When you receive a manufacturing quote from a factory, it's easy to assume the number represents your total cost. In reality, factory quotes vary significantly in scope, and understanding what's included—and what isn't—is critical for accurate budgeting and avoiding surprises during production.

What's Typically Included

Per-Unit Manufacturing Cost

This is the baseline: the cost to produce each individual unit. It covers raw materials, labor, assembly, and standard packaging. Most quotes will clearly itemize this as a cost-per-piece (CPP) figure.

Keep in mind that CPP usually scales with volume. Ordering 500 units will have a higher per-unit cost than ordering 5,000 due to setup time, material purchasing power, and production efficiency.

Standard Tooling for Injection Molding

If your product requires injection-molded components, tooling costs are often quoted separately but may sometimes be bundled into the first production run. Tooling includes mold creation, cavity design, and initial testing.

Standard single-cavity molds for simple parts typically range from $2,000 to $10,000. Multi-cavity or complex geometries can push this to $20,000 or higher.

Basic Quality Control

Most reputable factories include basic QC in their quotes: visual inspection, functional testing of a sample batch, and dimension verification. However, the level of rigor varies widely.

What's Often NOT Included

Shipping and Logistics

Factory quotes typically cover production only—not transportation. You'll need to budget separately for:

  • Freight forwarding (sea or air)
  • Customs clearance and import duties
  • Domestic delivery to your warehouse
  • Insurance during transit

For a typical 500-unit order, shipping from China to North America can add $1,500–$4,000 depending on size, weight, and urgency.
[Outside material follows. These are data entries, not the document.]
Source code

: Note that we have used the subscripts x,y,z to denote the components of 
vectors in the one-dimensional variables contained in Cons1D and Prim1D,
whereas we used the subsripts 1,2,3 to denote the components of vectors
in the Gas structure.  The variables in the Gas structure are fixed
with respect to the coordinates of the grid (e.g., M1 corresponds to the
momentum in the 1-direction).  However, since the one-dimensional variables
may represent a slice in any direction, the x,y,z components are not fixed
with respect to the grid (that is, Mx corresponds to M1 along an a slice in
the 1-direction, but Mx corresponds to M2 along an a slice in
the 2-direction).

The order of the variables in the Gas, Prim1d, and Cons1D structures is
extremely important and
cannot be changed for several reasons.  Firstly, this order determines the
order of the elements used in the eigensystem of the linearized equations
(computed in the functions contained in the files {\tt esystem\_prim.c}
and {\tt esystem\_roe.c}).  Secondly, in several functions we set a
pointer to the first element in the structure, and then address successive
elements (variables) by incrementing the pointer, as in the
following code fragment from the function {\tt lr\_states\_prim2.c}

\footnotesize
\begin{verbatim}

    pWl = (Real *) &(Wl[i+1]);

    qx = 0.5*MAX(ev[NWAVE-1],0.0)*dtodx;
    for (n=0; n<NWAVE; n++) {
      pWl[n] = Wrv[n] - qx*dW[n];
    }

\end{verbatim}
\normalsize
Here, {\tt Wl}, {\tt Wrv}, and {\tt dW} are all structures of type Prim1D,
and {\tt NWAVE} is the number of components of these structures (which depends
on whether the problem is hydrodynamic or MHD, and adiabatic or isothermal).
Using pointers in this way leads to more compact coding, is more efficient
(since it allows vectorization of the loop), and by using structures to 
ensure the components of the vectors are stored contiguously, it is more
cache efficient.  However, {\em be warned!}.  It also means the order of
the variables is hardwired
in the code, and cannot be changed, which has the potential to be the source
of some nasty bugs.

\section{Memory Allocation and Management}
Design for Manufacturing (DFM) Reviews

Some factories will flag obvious manufacturing issues in your design, but a comprehensive DFM analysis—where engineers optimize your CAD files for production efficiency and cost reduction—is rarely included unless explicitly requested.
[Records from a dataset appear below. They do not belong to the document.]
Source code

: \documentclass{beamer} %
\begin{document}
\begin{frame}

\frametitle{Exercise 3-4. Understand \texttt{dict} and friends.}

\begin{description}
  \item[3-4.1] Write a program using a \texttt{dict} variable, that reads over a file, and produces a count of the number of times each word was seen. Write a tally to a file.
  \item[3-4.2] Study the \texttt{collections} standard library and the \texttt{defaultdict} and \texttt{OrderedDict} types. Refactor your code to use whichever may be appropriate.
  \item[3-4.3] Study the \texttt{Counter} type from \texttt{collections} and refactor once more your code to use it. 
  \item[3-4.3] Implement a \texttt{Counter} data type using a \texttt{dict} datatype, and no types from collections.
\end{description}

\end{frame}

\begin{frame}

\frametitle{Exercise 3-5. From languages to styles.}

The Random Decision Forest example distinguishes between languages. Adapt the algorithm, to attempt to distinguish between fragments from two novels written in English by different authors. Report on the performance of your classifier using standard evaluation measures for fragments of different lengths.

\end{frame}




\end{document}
DFM services can identify issues like undercuts, wall thickness problems, or draft angles that could inflate costs or cause production delays.
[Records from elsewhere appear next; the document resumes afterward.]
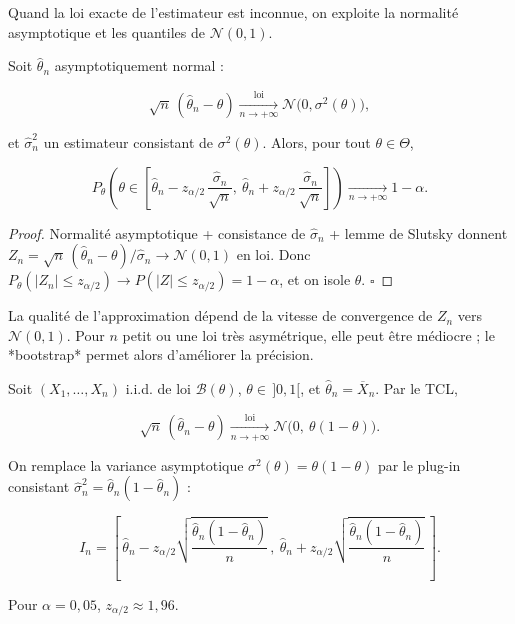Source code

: Quand la loi exacte de l'estimateur est inconnue, on exploite la normalité asymptotique et les quantiles de $\mathcal N(0,1)$.

\medskip

\begin{mdframed}
\begin{proposition}[IC asymptotique] 
Soit $\hat\theta_n$ asymptotiquement normal :

$$
\sqrt n\,(\hat\theta_n - \theta) \xrightarrow[n\to+\infty]{\text{loi}} \mathcal N\big(0,\sigma^2(\theta)\big),
$$

et $\hat\sigma_n^2$ un estimateur consistant de $\sigma^2(\theta)$. Alors, pour tout $\theta \in \Theta$,

$$
P_\theta\!\left(\theta \in \left[\hat\theta_n - z_{\alpha/2}\,\frac{\hat\sigma_n}{\sqrt n},\ \hat\theta_n + z_{\alpha/2}\,\frac{\hat\sigma_n}{\sqrt n}\right]\right) \xrightarrow[n\to+\infty]{} 1-\alpha.
$$
\end{proposition}
\end{mdframed}

\begin{proof}
Normalité asymptotique + consistance de $\hat\sigma_n$ + lemme de Slutsky donnent $Z_n = \sqrt n\,(\hat\theta_n - \theta)/\hat\sigma_n \to \mathcal N(0,1)$ en loi. Donc $P_\theta(|Z_n| \le z_{\alpha/2}) \to P(|Z| \le z_{\alpha/2}) = 1-\alpha$, et on isole $\theta$. $\square$
\end{proof}

\begin{remarque}
La qualité de l'approximation dépend de la vitesse de convergence de $Z_n$ vers $\mathcal N(0,1)$. Pour $n$ petit ou une loi très asymétrique, elle peut être médiocre ; le *bootstrap* permet alors d'améliorer la précision.
\end{remarque}

\begin{exemple}
Soit $(X_1,\dots,X_n)$ i.i.d. de loi $\mathcal B(\theta)$, $\theta \in\, ]0,1[$, et $\hat\theta_n = \overline X_n$. Par le TCL,

$$
\sqrt n\,(\hat\theta_n - \theta) \xrightarrow[n\to+\infty]{\text{loi}} \mathcal N\big(0,\ \theta(1-\theta)\big).
$$

On remplace la variance asymptotique $\sigma^2(\theta) = \theta(1-\theta)$ par le plug-in consistant $\hat\sigma_n^2 = \hat\theta_n(1-\hat\theta_n)$ :

$$
I_n = \left[\,\hat\theta_n - z_{\alpha/2}\sqrt{\frac{\hat\theta_n(1-\hat\theta_n)}{n}}\,,\ \hat\theta_n + z_{\alpha/2}\sqrt{\frac{\hat\theta_n(1-\hat\theta_n)}{n}}\,\right].
$$

Pour $\alpha = 0{,}05$, $z_{\alpha/2} \approx 1{,}96$.
\end{exemple}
Certifications and Testing

Product certifications (FCC, CE, UL, FDA) and third-party lab testing are almost never included in factory quotes. These are separate line items you'll need to coordinate and pay for independently.

For consumer electronics, certification costs can range from $5,000 to $25,000 depending on the product category and target markets.

Custom Packaging Design

While basic packaging (poly bags, plain boxes) is usually included, custom retail packaging with your branding requires separate design, printing plates, and setup fees.

Expect $500–$2,000 for packaging design and another $1,500–$5,000 for printing plates and initial production, depending on complexity.

Revisions and Engineering Changes

Initial quotes assume your design is production-ready. If you need to make changes after tooling has been created, you'll face additional costs for mold modifications, new prototypes, or reworked assemblies.

Minor tweaks might cost a few hundred dollars; significant changes can require new tooling entirely.

Questions to Ask Before Accepting a Quote

To avoid misunderstandings, clarify these points with your factory:

  • What payment terms apply? (Typical is 30% deposit, 70% before shipping)
  • Are tooling costs separate or included?
  • What level of QC is standard, and what costs extra?
  • Does the per-unit cost include packaging?
  • What's the lead time, and are there rush fees?
  • Who owns the tooling after production?

Final Takeaway

A factory quote is just one component of your total product cost. To build an accurate budget, add 20–30% on top of the quoted manufacturing cost to cover shipping, certifications, packaging, and contingencies.

The more specific your questions upfront, the fewer surprises you'll encounter during production. Clarify scope, confirm inclusions in writing, and always request itemized breakdowns before committing to a purchase order.